_Available records_
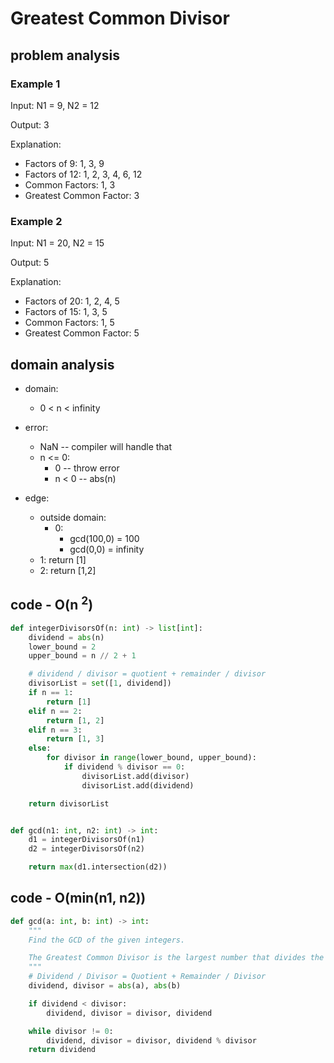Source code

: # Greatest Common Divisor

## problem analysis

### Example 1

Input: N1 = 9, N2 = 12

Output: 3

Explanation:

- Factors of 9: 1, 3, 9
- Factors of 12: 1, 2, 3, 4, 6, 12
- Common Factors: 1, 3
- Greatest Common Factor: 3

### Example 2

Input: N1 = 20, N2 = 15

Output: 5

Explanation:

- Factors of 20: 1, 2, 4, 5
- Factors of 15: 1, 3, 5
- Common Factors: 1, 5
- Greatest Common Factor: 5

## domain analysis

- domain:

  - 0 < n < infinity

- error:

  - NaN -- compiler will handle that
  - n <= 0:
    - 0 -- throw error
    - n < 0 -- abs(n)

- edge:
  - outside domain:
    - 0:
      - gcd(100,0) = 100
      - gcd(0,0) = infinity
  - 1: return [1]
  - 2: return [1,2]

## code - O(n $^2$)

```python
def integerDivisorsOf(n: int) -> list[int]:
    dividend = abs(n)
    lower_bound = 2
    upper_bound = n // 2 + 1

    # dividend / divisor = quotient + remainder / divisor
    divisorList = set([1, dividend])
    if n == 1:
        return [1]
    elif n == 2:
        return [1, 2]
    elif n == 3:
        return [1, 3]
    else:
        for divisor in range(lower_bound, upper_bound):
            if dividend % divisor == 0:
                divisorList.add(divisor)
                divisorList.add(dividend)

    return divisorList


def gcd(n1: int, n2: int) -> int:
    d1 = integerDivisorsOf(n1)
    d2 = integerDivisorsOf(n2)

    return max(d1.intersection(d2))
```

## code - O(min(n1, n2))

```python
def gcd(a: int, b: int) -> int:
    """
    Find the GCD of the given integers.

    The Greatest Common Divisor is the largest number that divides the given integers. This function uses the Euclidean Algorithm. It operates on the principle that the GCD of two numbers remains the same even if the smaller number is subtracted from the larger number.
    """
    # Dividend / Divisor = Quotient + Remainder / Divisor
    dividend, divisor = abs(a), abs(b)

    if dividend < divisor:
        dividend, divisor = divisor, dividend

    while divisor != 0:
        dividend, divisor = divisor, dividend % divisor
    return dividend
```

* * *

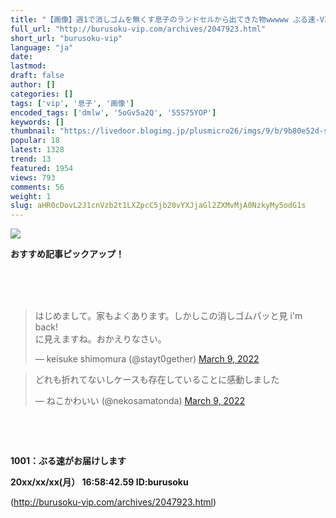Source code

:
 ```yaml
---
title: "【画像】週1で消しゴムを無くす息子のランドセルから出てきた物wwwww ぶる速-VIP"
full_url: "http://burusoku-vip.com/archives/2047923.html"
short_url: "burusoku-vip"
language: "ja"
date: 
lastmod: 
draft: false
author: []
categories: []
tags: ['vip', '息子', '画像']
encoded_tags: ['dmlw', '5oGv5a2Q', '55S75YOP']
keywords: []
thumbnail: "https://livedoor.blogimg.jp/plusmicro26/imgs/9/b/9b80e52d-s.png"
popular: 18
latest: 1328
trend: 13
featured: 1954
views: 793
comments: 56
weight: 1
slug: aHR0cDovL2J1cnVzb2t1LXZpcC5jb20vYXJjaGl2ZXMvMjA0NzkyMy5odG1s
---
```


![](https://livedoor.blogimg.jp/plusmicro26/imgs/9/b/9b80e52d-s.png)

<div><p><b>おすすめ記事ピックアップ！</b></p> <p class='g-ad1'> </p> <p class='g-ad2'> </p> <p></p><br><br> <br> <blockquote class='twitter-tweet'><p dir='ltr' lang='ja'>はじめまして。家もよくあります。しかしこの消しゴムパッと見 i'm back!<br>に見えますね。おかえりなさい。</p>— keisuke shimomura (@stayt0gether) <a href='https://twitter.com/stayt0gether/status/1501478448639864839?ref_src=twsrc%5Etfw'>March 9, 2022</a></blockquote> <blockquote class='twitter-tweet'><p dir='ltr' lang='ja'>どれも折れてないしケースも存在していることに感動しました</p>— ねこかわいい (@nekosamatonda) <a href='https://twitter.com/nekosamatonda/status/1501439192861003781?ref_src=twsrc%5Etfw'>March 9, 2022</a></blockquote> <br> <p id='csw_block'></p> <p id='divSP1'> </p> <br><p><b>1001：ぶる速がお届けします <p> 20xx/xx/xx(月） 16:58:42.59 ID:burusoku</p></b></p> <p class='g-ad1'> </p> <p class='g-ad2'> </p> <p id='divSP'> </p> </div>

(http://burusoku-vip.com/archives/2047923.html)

_What you need to do_
Which lines of the records hold the string "domain"? Copy each one.

_Written reply_
## domain analysis
- domain:
  - outside domain:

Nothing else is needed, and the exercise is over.